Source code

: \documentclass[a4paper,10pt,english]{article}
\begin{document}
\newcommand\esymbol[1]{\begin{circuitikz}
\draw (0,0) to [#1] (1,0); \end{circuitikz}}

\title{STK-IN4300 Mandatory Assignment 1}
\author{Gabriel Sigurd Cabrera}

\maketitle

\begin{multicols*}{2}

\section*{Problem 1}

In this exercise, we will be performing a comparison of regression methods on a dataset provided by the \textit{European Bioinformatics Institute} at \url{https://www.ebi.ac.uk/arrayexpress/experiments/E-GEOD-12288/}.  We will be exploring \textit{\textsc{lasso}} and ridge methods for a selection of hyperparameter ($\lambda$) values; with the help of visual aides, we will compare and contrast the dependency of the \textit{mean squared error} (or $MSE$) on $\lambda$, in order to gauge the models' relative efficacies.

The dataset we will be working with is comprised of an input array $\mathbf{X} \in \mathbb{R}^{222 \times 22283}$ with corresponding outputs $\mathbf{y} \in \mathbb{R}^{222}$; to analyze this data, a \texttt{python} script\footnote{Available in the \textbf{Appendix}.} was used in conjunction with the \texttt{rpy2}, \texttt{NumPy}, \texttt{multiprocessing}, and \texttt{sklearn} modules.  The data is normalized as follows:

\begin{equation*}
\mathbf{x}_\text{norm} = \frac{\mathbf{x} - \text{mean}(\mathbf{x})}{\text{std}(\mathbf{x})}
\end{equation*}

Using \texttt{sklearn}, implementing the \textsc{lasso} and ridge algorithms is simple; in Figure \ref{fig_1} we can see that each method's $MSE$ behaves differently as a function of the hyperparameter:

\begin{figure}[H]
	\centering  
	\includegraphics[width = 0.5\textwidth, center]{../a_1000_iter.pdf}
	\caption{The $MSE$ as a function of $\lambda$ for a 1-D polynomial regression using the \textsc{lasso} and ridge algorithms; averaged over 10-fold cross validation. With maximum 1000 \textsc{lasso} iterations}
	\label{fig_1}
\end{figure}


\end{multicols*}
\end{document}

- - - - - - -

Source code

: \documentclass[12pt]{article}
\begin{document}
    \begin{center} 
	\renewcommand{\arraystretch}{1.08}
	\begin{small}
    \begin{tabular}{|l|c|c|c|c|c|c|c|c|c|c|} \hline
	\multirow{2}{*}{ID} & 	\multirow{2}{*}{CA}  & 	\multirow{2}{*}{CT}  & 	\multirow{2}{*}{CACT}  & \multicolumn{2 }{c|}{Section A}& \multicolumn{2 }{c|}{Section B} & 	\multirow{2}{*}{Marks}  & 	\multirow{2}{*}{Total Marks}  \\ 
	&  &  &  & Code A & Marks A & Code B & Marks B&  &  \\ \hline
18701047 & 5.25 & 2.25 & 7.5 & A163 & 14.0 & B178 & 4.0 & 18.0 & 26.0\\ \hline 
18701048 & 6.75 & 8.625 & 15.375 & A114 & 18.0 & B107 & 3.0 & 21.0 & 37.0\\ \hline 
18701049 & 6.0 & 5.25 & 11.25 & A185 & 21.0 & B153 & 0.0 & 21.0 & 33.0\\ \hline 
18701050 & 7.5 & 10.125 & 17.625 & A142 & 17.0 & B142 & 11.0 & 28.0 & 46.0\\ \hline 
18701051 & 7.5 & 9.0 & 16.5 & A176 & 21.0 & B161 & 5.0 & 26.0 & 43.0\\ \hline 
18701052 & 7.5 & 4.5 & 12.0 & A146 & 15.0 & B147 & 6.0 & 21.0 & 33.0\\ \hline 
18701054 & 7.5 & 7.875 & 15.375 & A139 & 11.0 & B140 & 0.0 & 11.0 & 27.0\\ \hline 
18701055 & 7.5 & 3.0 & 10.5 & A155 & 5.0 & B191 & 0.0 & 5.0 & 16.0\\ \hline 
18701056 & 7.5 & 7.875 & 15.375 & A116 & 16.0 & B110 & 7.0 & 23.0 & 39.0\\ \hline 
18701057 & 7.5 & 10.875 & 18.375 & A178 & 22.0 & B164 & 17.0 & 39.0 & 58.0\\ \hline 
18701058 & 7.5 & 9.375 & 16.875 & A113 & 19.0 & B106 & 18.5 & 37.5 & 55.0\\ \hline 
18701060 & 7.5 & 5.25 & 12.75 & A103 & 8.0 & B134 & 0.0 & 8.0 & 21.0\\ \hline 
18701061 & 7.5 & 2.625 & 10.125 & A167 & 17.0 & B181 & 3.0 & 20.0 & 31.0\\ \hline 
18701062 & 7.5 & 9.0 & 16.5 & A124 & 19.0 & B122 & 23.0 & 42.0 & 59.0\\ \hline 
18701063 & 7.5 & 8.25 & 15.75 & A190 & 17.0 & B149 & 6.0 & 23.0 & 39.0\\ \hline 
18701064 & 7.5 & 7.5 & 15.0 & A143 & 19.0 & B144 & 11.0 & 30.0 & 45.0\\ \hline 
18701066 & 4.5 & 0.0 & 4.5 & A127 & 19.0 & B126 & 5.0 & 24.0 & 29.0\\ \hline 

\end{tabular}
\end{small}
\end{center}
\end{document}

- - - - - - -

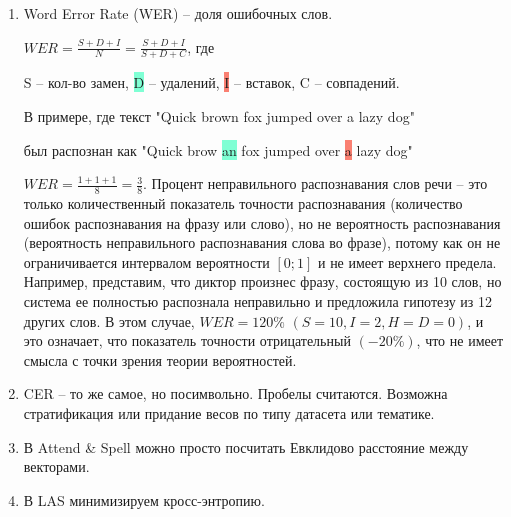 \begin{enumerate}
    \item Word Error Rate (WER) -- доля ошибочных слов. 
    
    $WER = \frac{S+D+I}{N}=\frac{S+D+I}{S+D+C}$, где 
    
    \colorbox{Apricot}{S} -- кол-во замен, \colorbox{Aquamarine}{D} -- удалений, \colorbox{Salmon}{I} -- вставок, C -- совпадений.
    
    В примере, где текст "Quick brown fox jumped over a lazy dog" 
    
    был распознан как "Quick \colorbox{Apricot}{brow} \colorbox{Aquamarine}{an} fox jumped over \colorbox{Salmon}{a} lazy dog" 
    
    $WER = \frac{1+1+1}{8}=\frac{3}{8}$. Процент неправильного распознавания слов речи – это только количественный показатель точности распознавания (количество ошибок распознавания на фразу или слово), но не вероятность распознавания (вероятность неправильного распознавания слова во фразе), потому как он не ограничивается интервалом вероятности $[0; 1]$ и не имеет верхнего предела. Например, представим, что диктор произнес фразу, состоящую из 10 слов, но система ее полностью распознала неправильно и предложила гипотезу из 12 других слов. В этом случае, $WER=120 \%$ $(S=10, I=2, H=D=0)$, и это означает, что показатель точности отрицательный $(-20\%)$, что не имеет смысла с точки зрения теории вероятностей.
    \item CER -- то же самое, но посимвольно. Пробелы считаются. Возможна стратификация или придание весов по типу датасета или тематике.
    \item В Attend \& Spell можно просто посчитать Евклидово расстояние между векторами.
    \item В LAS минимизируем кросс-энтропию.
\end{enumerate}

- - - - - - -

◆ Task instructions: Lines that contain "jumped" are to be copied from the records above.

◆ Output of the task:
    В примере, где текст "Quick brown fox jumped over a lazy dog" 
    был распознан как "Quick \colorbox{Apricot}{brow} \colorbox{Aquamarine}{an} fox jumped over \colorbox{Salmon}{a} lazy dog" 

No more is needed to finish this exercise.